WASHINGTON -- Supreme Court Chief Justice John Roberts said this weekend that he encourages clerks not to tweet, adding that none of the nine justices, to his knowledge, use Twitter and betraying that he is not sure exactly what "a tweet" is.
"Some members of the court are more adept at that than others," he said at the Fourth Circuit Judicial Conference on Saturday. "I don't think any of us have a Facebook page or a tweet -- whatever that is. But technology is making inroads."
At least one justice does have a Twitter account, but it is private. Justice Stephen Breyer said in April that he made an account in 2010 to track the so-called Green Revolution in Iran following the country's 2009 presidential elections. But he told the House Appropriations general government subcommittee he was testifying in front of that he had been unsure how to erase the account.

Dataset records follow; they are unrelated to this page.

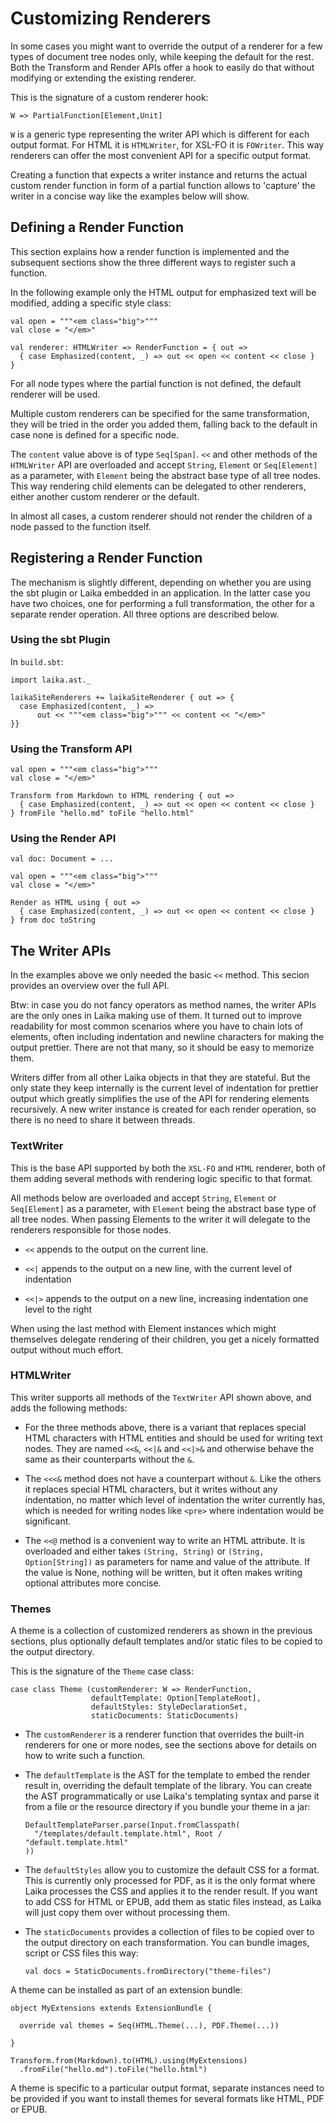 
Customizing Renderers
=====================

In some cases you might want to override the output of a renderer for a few types
of document tree nodes only, while keeping the default for the rest. Both the
Transform and Render APIs offer a hook to easily do that without modifying
or extending the existing renderer. 

This is the signature of a custom renderer hook:

    W => PartialFunction[Element,Unit]
    
`W` is a generic type representing the writer API which is different for each 
output format. For HTML it is `HTMLWriter`, for XSL-FO it is `FOWriter`. 
This way renderers can offer the most convenient API for a specific output format.

Creating a function that expects a writer instance and returns the actual custom
render function in form of a partial function allows to 'capture' the writer
in a concise way like the examples below will show.
  
  
  
Defining a Render Function
--------------------------

This section explains how a render function is implemented and the subsequent sections
show the three different ways to register such a function.

In the following example only the HTML output for emphasized text will be modified,
adding a specific style class:

    val open = """<em class="big">"""
    val close = "</em>"

    val renderer: HTMLWriter => RenderFunction = { out => 
      { case Emphasized(content, _) => out << open << content << close } 
    }

For all node types where the partial function is not defined, the default renderer
will be used.

Multiple custom renderers can be specified for the same transformation, they will be 
tried in the order you added them, falling back to the default in case none is defined 
for a specific node.

The `content` value above is of type `Seq[Span]`. `<<` and other methods of the
`HTMLWriter` API are overloaded and accept `String`, `Element` or `Seq[Element]` 
as a parameter, with `Element` being the abstract base type of all tree nodes.
This way rendering child elements can be delegated to other renderers, either another
custom renderer or the default. 

In almost all cases, a custom renderer should not render
the children of a node passed to the function itself.



Registering a Render Function
-----------------------------

The mechanism is slightly different, depending on whether you are using the sbt
plugin or Laika embedded in an application. In the latter case you have two
choices, one for performing a full transformation, the other for a separate
render operation. All three options are described below.


### Using the sbt Plugin

In `build.sbt`:

    import laika.ast._
    
    laikaSiteRenderers += laikaSiteRenderer { out => {
      case Emphasized(content, _) => 
          out << """<em class="big">""" << content << "</em>" 
    }}

    
### Using the Transform API

    val open = """<em class="big">"""
    val close = "</em>"

    Transform from Markdown to HTML rendering { out => 
      { case Emphasized(content, _) => out << open << content << close } 
    } fromFile "hello.md" toFile "hello.html"
    

### Using the Render API

    val doc: Document = ...
    
    val open = """<em class="big">"""
    val close = "</em>"
    
    Render as HTML using { out => 
      { case Emphasized(content, _) => out << open << content << close } 
    } from doc toString
    


The Writer APIs
---------------

In the examples above we only needed the basic `<<` method. This secion provides
an overview over the full API.

Btw: in case you do not fancy operators as method names, the writer APIs are the only ones
in Laika making use of them. It turned out to improve readability for most common
scenarios where you have to chain lots of elements, often including indentation
and newline characters for making the output prettier. There are not that many,
so it should be easy to memorize them.

Writers differ from all other Laika objects in that they are stateful. But the
only state they keep internally is the current level of indentation for prettier
output which greatly simplifies the use of the API for rendering elements
recursively. A new writer instance is created for each render operation,
so there is no need to share it between threads.  


### TextWriter

This is the base API supported by both the `XSL-FO` and `HTML` renderer,
both of them adding several methods with rendering logic specific to that format.

All methods below are overloaded and accept `String`, `Element` or `Seq[Element]` 
as a parameter, with `Element` being the abstract base type of all tree nodes.
When passing Elements to the writer it will delegate to the renderers responsible
for those nodes.

* `<<` appends to the output on the current line.

* `<<|` appends to the output on a new line, with the current level of indentation

* `<<|>` appends to the output on a new line, increasing indentation one level to the right

When using the last method with Element instances which might themselves delegate
rendering of their children, you get a nicely formatted output without much effort.


### HTMLWriter

This writer supports all methods of the `TextWriter` API shown above, and adds
the following methods:

* For the three methods above, there is a variant that replaces special HTML
  characters with HTML entities and should be used for writing text nodes. They
  are named `<<&`, `<<|&` and `<<|>&` and otherwise behave the same as their
  counterparts without the `&`.
  
* The `<<<&` method does not have a counterpart without `&`. Like the others
  it replaces special HTML characters, but it writes without any indentation,
  no matter which level of indentation the writer currently has,
  which is needed for writing nodes like `<pre>` where indentation would be
  significant. 
  
* The `<<@` method is a convenient way to write an HTML attribute. It is overloaded
  and either takes `(String, String)` or `(String, Option[String])` as parameters
  for name and value of the attribute. If the value is None, nothing will be written,
  but it often makes writing optional attributes more concise.


### Themes

A theme is a collection of customized renderers as shown in the previous sections,
plus optionally default templates and/or static files to be copied to the output
directory.

This is the signature of the `Theme` case class:

    case class Theme (customRenderer: W => RenderFunction,
                      defaultTemplate: Option[TemplateRoot],
                      defaultStyles: StyleDeclarationSet,
                      staticDocuments: StaticDocuments)

* The `customRenderer` is a renderer function that overrides the built-in renderers
  for one or more nodes, see the sections above for details on how to write such a function.
  
* The `defaultTemplate` is the AST for the template to embed the render result in, 
  overriding the default template of the library. You can create the AST programmatically
  or use Laika's templating syntax and parse it from a file or the resource directory if
  you bundle your theme in a jar:
  
      DefaultTemplateParser.parse(Input.fromClasspath(
        "/templates/default.template.html", Root / "default.template.html"
      )) 

* The `defaultStyles` allow you to customize the default CSS for a format. This
  is currently only processed for PDF, as it is the only format where Laika processes
  the CSS and applies it to the render result. If you want to add CSS for HTML or EPUB, 
  add them as static files instead, as Laika will just copy them over without processing them.
  
* The `staticDocuments` provides a collection of files to be copied over to the output
  directory on each transformation. You can bundle images, script or CSS files this way:
  
      val docs = StaticDocuments.fromDirectory("theme-files")
      
A theme can be installed as part of an extension bundle:

    object MyExtensions extends ExtensionBundle {
    
      override val themes = Seq(HTML.Theme(...), PDF.Theme(...))
        
    }
    
    Transform.from(Markdown).to(HTML).using(MyExtensions)
      .fromFile("hello.md").toFile("hello.html")         

A theme is specific to a particular output format, separate instances need to be 
provided if you want to install themes for several formats like HTML, PDF or EPUB.
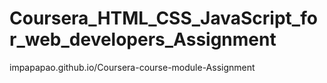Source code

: # Coursera_HTML_CSS_JavaScript_for_web_developers_Assignment
impapapao.github.io/Coursera-course-module-Assignment
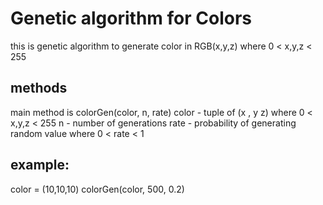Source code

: # Genetic algorithm for Colors

this is genetic algorithm to generate color in RGB(x,y,z) where 0 < x,y,z < 255

## methods
 main method is colorGen(color, n, rate)
 color - tuple of (x , y z) where 0 < x,y,z < 255
 n - number of generations
 rate - probability of generating random value where  0 < rate < 1

## example:
color = (10,10,10)
colorGen(color, 500, 0.2)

"My name is on there, so from time to time, since I don't know how to take it off, I get requests, 'can we follow you?' which ... is quite flattering, but I wisely say no," he said in a Congressional hearing on April 14. "Judges wear black robes so that they will resist the temptation to publicize themselves, because we really speak for the law and that is to be anonymous. ... I wouldn't want followers on the Tweeter [sic] or people going to the Facebook page."
The court overall falls behind the general populace on technology, with many members especially resistant to having the court videotaped.
Roberts said on Saturday he is concerned that having cameras in the courtroom would lead to more "grandstanding," not more transparency.
"We worry about the impact on lawyers, I worry about the impact on judges ... We unfortunately fall into grandstanding with a couple of hundred people in the courtroom," he said. "I’m a little concerned about what the impact would be."
The Supreme Court is already part of "the most transparent branch of government," he said.
"Everything we do that has an impact is done in public," he said. "You don't see the deliberations of committees and cabinet. You see our work in public at the Court. Our decisions are out there.”